▸ THE TASK: For this exercise, output the line containing "发表于 2023-4-26 09:54" and every line after it through the end of the records, exactly, and no other line.

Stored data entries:
----------

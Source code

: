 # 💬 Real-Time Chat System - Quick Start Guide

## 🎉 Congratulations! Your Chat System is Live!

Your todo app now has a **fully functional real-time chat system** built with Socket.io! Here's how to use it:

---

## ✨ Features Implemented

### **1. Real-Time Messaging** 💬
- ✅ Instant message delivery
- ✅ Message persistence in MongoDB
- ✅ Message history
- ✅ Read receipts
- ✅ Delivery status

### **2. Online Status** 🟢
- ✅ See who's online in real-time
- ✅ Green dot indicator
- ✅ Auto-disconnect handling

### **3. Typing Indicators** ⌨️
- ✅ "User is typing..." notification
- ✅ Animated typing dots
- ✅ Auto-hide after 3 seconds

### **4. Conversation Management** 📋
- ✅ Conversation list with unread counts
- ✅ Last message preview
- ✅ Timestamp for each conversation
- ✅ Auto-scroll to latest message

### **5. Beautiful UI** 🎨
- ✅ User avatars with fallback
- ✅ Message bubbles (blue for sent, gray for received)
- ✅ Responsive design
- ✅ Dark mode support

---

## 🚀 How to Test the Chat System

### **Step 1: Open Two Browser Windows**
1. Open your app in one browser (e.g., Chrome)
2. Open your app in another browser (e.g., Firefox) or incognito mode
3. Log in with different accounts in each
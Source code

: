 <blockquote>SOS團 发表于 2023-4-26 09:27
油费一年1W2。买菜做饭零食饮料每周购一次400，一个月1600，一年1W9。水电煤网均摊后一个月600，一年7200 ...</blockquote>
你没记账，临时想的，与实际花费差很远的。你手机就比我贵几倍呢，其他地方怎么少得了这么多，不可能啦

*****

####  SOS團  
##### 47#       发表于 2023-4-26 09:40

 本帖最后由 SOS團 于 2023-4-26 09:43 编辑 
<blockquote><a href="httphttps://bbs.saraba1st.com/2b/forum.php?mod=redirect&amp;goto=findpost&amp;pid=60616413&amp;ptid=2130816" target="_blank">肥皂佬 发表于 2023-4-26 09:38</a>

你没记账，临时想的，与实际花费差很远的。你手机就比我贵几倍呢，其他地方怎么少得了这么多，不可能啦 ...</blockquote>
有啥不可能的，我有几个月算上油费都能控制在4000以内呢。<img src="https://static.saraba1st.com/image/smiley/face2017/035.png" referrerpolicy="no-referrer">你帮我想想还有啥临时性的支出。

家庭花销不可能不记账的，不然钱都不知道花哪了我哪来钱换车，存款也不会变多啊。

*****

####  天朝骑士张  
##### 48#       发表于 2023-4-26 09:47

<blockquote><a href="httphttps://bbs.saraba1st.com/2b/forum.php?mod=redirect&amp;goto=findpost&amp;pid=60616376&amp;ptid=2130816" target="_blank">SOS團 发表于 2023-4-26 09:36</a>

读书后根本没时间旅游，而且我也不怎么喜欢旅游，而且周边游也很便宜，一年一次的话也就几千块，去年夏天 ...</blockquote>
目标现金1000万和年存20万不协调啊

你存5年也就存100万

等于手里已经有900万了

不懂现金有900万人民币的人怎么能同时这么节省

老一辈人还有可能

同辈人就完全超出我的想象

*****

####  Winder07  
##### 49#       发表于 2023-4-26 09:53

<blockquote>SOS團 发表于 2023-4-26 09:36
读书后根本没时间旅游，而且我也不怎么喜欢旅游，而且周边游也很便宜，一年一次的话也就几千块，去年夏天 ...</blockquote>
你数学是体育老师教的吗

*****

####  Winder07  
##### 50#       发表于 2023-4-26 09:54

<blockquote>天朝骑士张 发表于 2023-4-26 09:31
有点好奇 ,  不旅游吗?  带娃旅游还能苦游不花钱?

----------

▸ ANSWER SECTION:
##### 50#       发表于 2023-4-26 09:54

<blockquote>天朝骑士张 发表于 2023-4-26 09:31
有点好奇 ,  不旅游吗?  带娃旅游还能苦游不花钱?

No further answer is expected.